RUFADDA is, more or less, a compromise based on discussions and negotiations between representatives of the Uniform Laws Commission and industry representatives from the likes of AOL, Google, Facebook and Yahoo. Since the initial proposal2 lobbyists for the industry and their trade association have worked hard to argue this law was inappropriate for many reasons including the following:
- It ignored the privacy rights of third parties, and fiduciaries shouldn’t have access to communications.3
- Federal law preempts the rights and duties of a fiduciary, who, it is argued, could not access and disclose a decedent’s records without violating various laws.4
- State laws could also impact fiduciaries and anyone else accessing such records.5
- UFADAA would improperly void user contracts and restrict the terms of service agreements.

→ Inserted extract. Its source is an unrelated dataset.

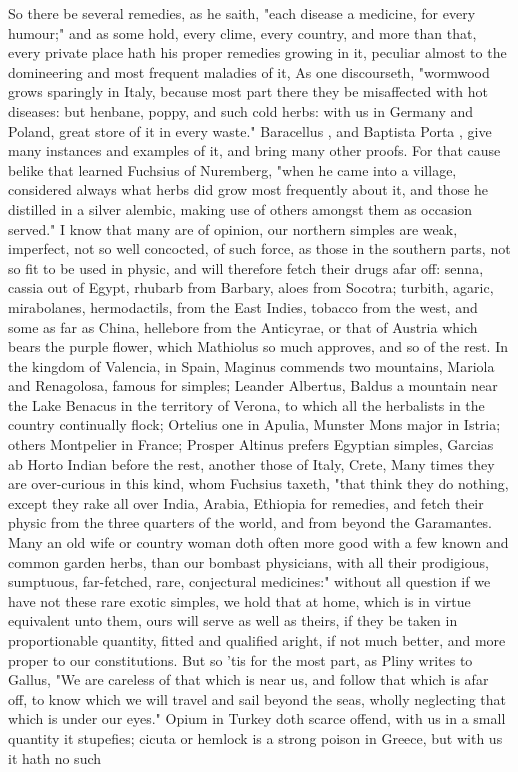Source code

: {So there be several remedies, as he saith, "each disease a medicine, for every humour;" and as some hold, every clime, every country, and more than that, every private place hath his proper remedies growing in it, peculiar almost to the domineering and most frequent maladies of it, As one discourseth, "wormwood grows sparingly in Italy, because most part there they be misaffected with hot diseases: but henbane, poppy, and such cold herbs: with us in Germany and Poland, great store of it in every waste." Baracellus , and Baptista Porta , give many instances and examples of it, and bring many other proofs. For that cause belike that learned Fuchsius of Nuremberg, "when he came into a village, considered always what herbs did grow most frequently about it, and those he distilled in a silver alembic, making use of others amongst them as occasion served." I know that many are of opinion, our northern simples are weak, imperfect, not so well concocted, of such force, as those in the southern parts, not so fit to be used in physic, and will therefore fetch their drugs afar off: senna, cassia out of Egypt, rhubarb from Barbary, aloes from Socotra; turbith, agaric, mirabolanes, hermodactils, from the East Indies, tobacco from the west, and some as far as China, hellebore from the Anticyrae, or that of Austria which bears the purple flower, which Mathiolus so much approves, and so of the rest. In the kingdom of Valencia, in Spain, Maginus commends two mountains, Mariola and Renagolosa, famous for simples; Leander Albertus, Baldus a mountain near the Lake Benacus in the territory of Verona, to which all the herbalists in the country continually flock; Ortelius one in Apulia, Munster Mons major in Istria; others Montpelier in France; Prosper Altinus prefers Egyptian simples, Garcias ab Horto Indian before the rest, another those of Italy, Crete, \etc{} Many times they are over-curious in this kind, whom Fuchsius taxeth,  "that think they do nothing, except they rake all over India, Arabia, Ethiopia for remedies, and fetch their physic from the three quarters of the world, and from beyond the Garamantes. Many an old wife or country woman doth often more good with a few known and common garden herbs, than our bombast physicians, with all their prodigious, sumptuous, far-fetched, rare, conjectural medicines:" without all question if we have not these rare exotic simples, we hold that at home, which is in virtue equivalent unto them, ours will serve as well as theirs, if they be taken in proportionable quantity, fitted and qualified aright, if not much better, and more proper to our constitutions. But so 'tis for the most part, as Pliny writes to Gallus, "We are careless of that which is near us, and follow that which is afar off, to know which we will travel and sail beyond the seas, wholly neglecting that which is under our eyes." Opium in Turkey doth scarce offend, with us in a small quantity it stupefies; cicuta or hemlock is a strong poison in Greece, but with us it hath no such }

What’s next? RUFADAA will be proposed in numerous states around the country during the next cycle. This will include Illinois, with its second go-round on this issue.6
Regardless of whether RUFADAA proposals pass in Illinois and other states one still needs to plan for clients’ digital assets.
Even with RUFADAA or RUFADAA-like laws there will continue to be limitations on fiduciary access to digital assets unless:
- A governing document expressly authorizes and consents to such fiduciary access, or
- The account holder provides consent to disclosure to the fiduciary in an online tool.
This means attorneys have to be intentional when drafting wills, trusts and power of attorney documents.
Further, financial planners should address the consent and authority issue in their user agreements, including the likelihood of including specific provisions to identify persons who will have authority to access account information, as well as actually control the assets in question. Advisors should use their own agreements even if the client has a will, trust and/or power of attorney documents and have an understanding of whether these documents have specific and direct authority.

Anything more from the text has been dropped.